第五十三話 城を目指して
竜の吐息が聞こえる町並み。不気味で、聞いているだけで背筋が凍るような、おぞましい吐息。しかし、それに恐怖する人間は、この城下町にはいないだろう。
何故なら、民は城の地下牢に捕らわれているのだから。
日が傾き始める。普段の中央であれば、旅商人たちが商品の値を下げる頃だ。自分の店を持つ商人は、夜中営業をしているが、旅商人の場合は自分の村へと帰るための時間も必要であるため、早々に店を閉じなければならなかった。
その、自分の武器屋を持つ、銀色の髪で、癖っ毛を気にする男――ハイル・ライクスは、青く晴れ上がってしまった頬を冷やしていた。
「師匠、辞めようかな」
「す、すいませんです……」
工場に集まる一同は、これからどうすべきかについて、話し合っていた。
ハイルの隣に座る、黒髪で長髪の少女。小柄な自分に若干のコンプレックスを抱いている騎士は――リーナ・ミュード。
自分の下着を見られたことにより、何故か、地面にうつ伏せになっていたハイルの顔面を、鎧を纏ったままの足で蹴り上げてしまったのだ。
普通の人間であれば、首が折れ曲がって生き延びるか、首が折れ曲がったまま死に絶えるか、どちらか二択を勝手に選択されるはずだ。けれど、ハイルの場合は別である。
――ハイルは人類が倒さなければならない、絶対的な力を持つ、『魔神』と呼ばれる存在である。そして、その力を意のままに操ることができるまでに、侵食は進んでしまった。
銀色の痣も、もう首筋まで迫ってきている。上半身と下半身には、見るだけで吐き気を催してしまいそうな、銀色の異様な模様が描かれている。
なんとか、さらわれてしまった中央国の現王女――ユーティリア・クロムハーツと人類最後の魔法使い――マイヤ・オリクスを救い出すまでは、自我を保ちたい。
いや、保たなければならないのだ。
そんなハイルの顔を見ていた、リーナと同じくらいの背で、短めの金髪の少女。また、聖剣を所持している唯一の騎士――ラルフ・アインセルと、リーナが所属する騎士団の団長――ミュエル・ガーランドは、大振りのハンマーの球体部に腰かけながら、整えられていたはずの赤い髪を自分で掻きむしり、痛々し気なハイルの顔を見る。
「ハイル、それで戦えるの?」
「おい、どういう意味だよ」
ミュエルは、ハイルと幼馴染という関係であり、気兼ねなく話ができる数少ない人間の一人である。
それも、つい数週間前からの話。
ハイルは武器屋なのに武器を造れないといじけて、部屋に篭っていたのだ。自分の行いがそもそもの原因で、ミュエルとも疎遠になってしまったことを忘れてはならない。
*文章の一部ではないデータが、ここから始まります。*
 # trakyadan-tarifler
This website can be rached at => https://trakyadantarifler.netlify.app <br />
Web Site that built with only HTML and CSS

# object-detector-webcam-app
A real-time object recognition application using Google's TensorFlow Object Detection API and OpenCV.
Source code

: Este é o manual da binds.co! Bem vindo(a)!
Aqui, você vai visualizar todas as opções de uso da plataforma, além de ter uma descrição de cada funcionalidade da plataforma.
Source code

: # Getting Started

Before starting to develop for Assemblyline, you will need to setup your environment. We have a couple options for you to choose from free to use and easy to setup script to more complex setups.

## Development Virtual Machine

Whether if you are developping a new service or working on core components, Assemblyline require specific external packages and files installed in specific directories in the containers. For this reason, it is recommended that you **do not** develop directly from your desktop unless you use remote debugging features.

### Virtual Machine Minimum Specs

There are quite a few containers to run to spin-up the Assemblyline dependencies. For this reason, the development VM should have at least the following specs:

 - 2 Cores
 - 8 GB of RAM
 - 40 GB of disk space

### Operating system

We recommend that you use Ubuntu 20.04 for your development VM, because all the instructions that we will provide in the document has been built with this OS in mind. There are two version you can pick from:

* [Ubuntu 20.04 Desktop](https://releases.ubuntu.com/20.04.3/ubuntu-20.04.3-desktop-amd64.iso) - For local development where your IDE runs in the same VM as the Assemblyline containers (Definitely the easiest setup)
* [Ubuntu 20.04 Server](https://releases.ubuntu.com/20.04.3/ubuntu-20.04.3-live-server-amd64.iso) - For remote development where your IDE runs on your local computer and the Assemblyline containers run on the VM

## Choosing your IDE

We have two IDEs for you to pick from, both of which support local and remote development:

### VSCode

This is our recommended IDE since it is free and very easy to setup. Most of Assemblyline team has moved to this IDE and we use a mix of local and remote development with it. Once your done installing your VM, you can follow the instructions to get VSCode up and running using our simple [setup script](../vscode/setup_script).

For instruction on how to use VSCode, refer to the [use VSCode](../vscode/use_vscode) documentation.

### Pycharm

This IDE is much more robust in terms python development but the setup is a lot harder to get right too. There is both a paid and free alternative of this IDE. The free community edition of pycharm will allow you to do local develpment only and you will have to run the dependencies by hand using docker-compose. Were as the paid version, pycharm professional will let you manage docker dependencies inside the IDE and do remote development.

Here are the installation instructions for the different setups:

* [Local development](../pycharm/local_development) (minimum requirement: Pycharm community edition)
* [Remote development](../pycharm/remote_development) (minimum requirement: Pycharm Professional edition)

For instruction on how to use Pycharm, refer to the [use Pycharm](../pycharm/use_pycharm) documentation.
そして今、新しい氷を持ってきてくれたリーナと出会ったことで、周囲の環境が一気に変わった。もちろん、良い意味での変化だ。
――頬は痛むが、感謝しないとな。
「ありがとうな」
「い、いえ、私が悪いのです」
蹴ってしまった事を、未だに詫び続けているリーナ。今のありがとうは、氷を持ってきてくれた事に対してでは無かったのだが、勘違いしてくれている方が恥ずかしく無いから良いか、と頷く。
「それで、これからどうしますか?」
周囲の音に神経を通わせていたラルフは、物音一つ聞き漏らさないという姿勢で、いつでも敵が入ってきても良いようにと、腰にかけた聖剣の柄から手を離さない。時々、一人で喋る様を見るが、あの聖剣には精霊が着いていて、その鉱石を触れている者、また、それを介して話ができるのだ。
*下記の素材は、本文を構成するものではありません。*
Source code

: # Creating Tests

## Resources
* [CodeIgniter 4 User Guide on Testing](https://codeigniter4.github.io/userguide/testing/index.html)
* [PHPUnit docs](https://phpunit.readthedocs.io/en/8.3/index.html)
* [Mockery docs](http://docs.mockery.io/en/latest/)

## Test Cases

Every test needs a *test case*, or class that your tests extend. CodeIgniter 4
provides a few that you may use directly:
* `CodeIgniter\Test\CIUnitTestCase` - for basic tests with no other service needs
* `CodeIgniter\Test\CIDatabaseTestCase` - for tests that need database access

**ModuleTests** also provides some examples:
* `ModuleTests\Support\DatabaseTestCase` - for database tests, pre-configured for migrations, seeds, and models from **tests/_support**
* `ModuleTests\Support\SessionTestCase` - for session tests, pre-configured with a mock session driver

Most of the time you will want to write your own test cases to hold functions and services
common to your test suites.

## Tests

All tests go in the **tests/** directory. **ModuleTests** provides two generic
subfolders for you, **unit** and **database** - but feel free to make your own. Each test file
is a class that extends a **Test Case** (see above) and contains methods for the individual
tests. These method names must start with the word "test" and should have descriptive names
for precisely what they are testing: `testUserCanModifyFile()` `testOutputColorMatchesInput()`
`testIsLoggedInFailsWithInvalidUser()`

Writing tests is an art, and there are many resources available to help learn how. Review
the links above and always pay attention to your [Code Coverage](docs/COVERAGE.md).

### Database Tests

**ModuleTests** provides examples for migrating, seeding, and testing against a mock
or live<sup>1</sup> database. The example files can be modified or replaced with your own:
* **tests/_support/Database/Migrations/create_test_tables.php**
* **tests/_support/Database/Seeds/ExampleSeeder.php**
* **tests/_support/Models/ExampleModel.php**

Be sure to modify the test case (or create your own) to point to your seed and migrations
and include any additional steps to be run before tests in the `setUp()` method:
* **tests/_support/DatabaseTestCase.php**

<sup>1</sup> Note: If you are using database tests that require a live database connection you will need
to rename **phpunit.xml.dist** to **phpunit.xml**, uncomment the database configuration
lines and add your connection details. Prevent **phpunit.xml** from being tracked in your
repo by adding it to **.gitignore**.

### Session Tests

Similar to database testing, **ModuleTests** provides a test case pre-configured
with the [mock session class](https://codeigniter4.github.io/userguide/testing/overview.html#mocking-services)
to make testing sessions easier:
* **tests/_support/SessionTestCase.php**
けれど、鉱石の状態よりも精確な聖剣となり、他人に聖剣の声が届くことは無くなってしまった。
そう、正当な所持者である、ラルフ以外には。
「夜が濃くなったら、城に向かおう」
立ち上がり、頬に氷を当てていたハイルは、その氷を椅子の上に置くと、精霊による薄明かりが残る窓の外に指先を向ける。
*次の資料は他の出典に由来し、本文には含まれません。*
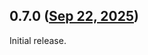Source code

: ## 0.7.0 ([Sep 22, 2025](https://github.com/ramensoftware/windhawk-mods/blob/4b4007eafe60bd25a02d29acac4dd03eca7aaba5/mods/magnifier-headless.wh.cpp))

Initial release.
「暗闇の中なら、奇襲は楽に行える。地竜は、一体一なら戦えるけど、二対一になったらすぐ逃げた方が良い。飛竜は、夜目が効くとは思えないが、できるだけ視界に入らないように、建物の屋根を利用していこう。……ここは、俺たちの国だ。絶対に取り戻すぞ」
『おー!』
外で歩く地竜に聞こえぬよう、最小限の声で、最大限の気合を込めたかけ声を掲げる一同は武器を持ち、城を目指す。